**Your objective:** Which lines below include the string "Sigma"? Please show each one.

**Extracted material:**
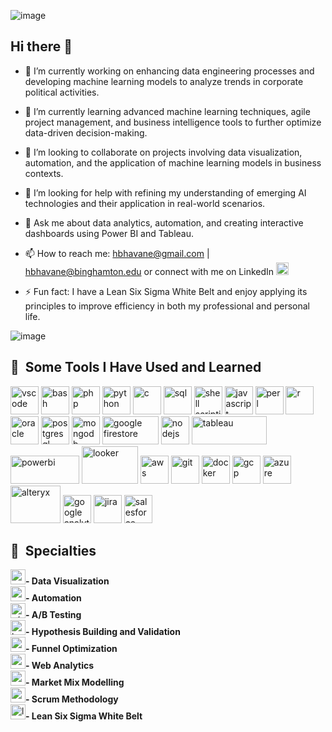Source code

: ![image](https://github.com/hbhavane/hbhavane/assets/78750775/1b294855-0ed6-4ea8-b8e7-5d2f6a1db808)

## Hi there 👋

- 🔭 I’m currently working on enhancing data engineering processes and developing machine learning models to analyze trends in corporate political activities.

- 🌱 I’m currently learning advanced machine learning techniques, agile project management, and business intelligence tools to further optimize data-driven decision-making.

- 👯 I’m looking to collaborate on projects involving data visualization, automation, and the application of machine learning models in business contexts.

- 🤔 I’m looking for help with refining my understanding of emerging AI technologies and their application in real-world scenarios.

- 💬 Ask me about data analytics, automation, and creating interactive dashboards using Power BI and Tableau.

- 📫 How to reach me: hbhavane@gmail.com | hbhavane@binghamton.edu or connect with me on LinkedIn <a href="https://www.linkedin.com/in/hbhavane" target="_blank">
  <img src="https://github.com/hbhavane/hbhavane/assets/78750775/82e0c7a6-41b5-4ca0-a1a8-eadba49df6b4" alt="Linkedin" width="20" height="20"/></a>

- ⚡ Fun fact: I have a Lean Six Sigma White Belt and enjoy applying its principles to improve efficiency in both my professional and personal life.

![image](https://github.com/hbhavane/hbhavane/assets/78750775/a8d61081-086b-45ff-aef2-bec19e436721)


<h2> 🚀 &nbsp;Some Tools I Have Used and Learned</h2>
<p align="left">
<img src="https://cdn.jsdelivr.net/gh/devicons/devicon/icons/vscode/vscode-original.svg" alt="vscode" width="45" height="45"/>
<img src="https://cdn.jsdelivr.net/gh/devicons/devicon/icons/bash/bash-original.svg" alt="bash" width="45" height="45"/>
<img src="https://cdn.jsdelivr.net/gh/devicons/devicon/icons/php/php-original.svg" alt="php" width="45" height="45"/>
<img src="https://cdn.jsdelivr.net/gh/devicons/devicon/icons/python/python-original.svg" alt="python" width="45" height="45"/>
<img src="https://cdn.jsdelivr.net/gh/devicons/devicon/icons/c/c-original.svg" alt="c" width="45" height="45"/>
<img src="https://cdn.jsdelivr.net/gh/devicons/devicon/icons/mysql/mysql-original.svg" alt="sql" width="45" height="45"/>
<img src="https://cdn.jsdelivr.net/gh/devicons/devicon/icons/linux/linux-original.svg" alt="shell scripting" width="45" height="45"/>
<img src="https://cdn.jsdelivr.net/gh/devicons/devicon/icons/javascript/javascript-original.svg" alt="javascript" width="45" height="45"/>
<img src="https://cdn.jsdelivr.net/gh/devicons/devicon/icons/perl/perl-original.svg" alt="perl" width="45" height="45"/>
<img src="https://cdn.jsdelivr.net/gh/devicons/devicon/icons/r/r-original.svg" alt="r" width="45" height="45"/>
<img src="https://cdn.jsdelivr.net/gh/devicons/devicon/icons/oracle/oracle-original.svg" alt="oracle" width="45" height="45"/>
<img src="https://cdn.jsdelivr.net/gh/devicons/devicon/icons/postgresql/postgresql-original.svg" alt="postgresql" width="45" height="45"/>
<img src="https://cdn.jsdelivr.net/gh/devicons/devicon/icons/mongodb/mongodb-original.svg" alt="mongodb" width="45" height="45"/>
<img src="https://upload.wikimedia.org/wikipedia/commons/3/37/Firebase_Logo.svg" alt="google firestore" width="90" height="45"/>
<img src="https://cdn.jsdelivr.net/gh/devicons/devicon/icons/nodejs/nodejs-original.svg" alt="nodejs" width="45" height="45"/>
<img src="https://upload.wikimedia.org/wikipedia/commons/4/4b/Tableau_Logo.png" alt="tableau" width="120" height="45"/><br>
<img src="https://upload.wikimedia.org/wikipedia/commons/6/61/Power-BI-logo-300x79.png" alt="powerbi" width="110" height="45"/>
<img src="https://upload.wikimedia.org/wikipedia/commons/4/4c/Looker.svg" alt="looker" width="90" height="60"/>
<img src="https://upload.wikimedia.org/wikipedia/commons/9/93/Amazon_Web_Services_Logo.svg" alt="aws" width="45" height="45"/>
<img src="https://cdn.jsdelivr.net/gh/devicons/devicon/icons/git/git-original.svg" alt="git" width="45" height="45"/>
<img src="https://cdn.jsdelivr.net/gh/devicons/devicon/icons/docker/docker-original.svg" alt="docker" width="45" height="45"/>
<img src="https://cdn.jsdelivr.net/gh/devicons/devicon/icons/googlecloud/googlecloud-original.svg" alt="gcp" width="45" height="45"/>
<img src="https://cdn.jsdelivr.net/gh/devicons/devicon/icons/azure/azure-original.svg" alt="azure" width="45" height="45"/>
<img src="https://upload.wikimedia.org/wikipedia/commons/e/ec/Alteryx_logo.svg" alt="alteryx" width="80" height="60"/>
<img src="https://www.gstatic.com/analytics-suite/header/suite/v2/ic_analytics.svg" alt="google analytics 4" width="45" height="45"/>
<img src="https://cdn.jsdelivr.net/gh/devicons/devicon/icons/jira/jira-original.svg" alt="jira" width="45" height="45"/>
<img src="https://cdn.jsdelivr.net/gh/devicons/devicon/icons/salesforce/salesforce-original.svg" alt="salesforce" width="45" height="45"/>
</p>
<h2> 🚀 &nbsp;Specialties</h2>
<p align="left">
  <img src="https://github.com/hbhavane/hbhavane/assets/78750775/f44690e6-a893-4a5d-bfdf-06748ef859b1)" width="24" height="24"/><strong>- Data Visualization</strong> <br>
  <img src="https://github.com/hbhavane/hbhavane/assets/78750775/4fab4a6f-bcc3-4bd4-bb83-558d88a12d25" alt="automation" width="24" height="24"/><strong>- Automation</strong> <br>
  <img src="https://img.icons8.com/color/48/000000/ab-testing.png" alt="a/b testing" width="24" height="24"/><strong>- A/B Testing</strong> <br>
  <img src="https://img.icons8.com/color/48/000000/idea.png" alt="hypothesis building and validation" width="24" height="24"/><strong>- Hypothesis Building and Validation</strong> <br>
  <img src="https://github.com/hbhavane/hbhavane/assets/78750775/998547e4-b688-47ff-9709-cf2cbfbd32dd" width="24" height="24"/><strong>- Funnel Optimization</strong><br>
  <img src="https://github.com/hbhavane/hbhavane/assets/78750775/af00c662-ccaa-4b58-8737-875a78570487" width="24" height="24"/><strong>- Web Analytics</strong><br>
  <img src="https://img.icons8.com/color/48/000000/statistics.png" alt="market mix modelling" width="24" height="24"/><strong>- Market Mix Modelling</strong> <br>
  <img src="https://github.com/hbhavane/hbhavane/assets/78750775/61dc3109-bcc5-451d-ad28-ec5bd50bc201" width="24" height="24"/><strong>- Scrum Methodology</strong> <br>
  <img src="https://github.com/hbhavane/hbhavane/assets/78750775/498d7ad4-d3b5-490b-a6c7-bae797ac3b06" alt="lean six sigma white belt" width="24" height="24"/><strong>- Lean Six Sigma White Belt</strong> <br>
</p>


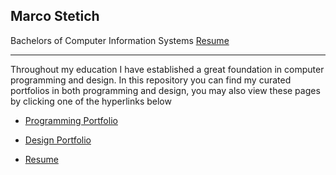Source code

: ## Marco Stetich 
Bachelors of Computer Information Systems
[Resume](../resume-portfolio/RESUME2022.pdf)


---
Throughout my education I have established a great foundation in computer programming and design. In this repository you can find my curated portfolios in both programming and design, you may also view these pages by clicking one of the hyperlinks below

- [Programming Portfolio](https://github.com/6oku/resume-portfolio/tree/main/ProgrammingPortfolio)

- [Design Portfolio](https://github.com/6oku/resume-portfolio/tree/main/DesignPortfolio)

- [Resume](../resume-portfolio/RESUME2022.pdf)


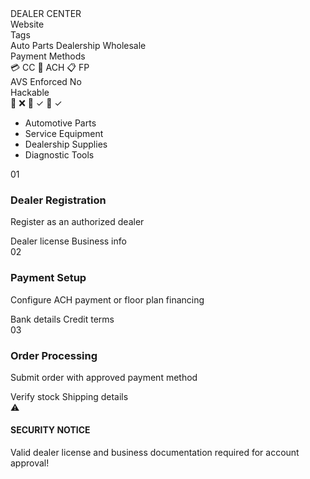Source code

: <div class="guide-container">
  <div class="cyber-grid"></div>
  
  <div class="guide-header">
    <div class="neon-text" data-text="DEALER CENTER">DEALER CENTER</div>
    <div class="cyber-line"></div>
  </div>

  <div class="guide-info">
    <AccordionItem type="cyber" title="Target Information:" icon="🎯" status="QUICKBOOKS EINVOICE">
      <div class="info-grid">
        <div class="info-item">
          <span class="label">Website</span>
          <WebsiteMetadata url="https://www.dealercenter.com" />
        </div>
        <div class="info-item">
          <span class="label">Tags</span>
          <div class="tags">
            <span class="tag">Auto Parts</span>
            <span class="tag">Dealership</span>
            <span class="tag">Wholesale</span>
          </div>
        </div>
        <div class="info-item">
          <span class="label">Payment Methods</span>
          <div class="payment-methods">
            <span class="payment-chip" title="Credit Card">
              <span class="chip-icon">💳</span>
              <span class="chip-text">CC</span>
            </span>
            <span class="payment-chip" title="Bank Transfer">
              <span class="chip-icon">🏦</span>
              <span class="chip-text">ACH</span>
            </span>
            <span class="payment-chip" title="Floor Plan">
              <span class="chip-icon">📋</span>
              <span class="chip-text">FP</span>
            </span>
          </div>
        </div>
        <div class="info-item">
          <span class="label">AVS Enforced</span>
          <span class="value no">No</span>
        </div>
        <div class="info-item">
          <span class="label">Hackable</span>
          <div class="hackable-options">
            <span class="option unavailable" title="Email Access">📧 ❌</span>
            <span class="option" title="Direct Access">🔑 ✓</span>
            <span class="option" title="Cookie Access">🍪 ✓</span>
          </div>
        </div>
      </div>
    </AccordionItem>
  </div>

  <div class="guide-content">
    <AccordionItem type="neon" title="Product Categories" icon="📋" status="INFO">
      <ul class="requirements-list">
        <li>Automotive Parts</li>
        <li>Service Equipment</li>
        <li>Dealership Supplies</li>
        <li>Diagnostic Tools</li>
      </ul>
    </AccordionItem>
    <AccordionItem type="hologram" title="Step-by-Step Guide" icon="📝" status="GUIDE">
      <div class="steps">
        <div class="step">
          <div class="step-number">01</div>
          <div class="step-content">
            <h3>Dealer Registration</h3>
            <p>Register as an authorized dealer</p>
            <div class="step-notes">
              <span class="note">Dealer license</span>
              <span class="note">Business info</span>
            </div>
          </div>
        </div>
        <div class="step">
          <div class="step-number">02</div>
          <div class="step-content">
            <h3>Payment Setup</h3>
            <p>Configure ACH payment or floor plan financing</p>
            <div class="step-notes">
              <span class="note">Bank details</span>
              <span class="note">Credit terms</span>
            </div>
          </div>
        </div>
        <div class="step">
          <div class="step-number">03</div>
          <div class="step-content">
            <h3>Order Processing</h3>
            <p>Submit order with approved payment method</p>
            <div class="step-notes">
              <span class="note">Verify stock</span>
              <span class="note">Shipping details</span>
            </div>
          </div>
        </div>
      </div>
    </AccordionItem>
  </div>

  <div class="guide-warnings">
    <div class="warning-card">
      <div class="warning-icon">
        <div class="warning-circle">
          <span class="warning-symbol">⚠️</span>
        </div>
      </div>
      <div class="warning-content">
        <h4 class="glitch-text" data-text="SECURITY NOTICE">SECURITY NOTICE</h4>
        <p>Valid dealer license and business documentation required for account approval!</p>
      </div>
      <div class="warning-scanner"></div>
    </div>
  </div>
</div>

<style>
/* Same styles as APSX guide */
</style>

--

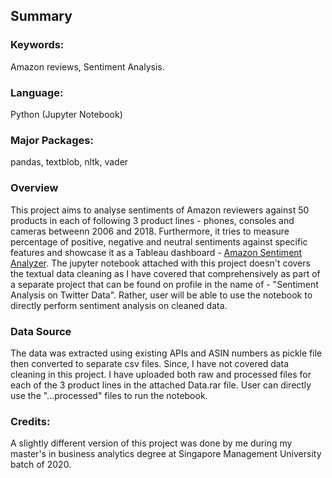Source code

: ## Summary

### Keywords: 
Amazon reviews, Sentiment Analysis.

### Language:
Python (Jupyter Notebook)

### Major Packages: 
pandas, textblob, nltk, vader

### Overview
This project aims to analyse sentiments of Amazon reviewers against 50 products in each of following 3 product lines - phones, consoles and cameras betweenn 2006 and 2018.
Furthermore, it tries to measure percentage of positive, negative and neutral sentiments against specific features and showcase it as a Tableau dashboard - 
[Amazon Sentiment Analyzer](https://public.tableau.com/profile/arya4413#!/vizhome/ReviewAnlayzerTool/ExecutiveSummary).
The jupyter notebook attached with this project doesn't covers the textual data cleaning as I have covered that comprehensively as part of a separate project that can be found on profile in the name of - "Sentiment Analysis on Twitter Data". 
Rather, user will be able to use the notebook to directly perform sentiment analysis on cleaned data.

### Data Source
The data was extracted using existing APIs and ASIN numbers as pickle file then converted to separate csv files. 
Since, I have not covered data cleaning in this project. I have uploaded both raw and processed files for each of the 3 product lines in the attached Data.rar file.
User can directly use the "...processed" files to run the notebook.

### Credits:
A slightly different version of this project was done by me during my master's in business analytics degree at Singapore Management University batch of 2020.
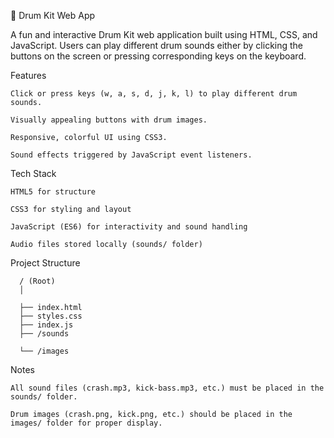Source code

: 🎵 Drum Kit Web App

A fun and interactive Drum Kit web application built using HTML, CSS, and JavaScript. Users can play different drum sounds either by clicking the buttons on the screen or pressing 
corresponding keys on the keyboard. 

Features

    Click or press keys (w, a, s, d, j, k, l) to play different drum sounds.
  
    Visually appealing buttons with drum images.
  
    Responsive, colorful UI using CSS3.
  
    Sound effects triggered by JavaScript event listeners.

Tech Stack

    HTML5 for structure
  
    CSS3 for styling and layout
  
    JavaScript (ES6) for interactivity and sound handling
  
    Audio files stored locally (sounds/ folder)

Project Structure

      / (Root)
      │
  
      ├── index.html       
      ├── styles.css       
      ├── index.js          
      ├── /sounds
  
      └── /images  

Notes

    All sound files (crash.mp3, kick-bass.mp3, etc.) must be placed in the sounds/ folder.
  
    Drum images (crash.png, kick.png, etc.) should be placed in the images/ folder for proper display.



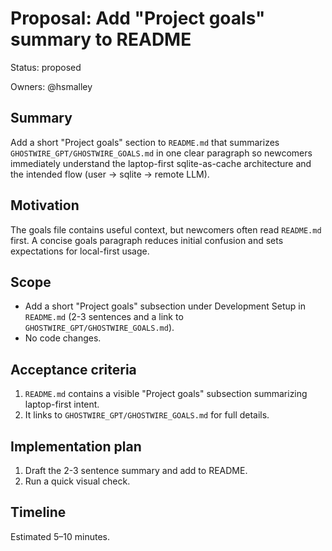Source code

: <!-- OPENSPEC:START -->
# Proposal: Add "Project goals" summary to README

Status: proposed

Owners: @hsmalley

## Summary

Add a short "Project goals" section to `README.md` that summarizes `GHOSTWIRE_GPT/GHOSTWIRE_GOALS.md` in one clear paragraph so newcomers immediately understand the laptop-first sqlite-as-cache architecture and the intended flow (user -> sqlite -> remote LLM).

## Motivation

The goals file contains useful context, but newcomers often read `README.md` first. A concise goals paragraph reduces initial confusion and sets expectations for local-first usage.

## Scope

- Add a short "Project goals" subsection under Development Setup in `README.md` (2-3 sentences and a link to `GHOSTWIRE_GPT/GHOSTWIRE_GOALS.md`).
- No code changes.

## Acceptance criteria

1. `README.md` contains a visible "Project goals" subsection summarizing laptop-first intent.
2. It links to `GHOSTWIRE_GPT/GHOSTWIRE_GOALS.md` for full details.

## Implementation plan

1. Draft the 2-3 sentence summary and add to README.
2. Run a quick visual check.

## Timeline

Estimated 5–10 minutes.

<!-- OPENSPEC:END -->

**Task output:**
- ⚡ Fun fact: I have a Lean Six Sigma White Belt and enjoy applying its principles to improve efficiency in both my professional and personal life.
  <img src="https://github.com/hbhavane/hbhavane/assets/78750775/498d7ad4-d3b5-490b-a6c7-bae797ac3b06" alt="lean six sigma white belt" width="24" height="24"/><strong>- Lean Six Sigma White Belt</strong> <br>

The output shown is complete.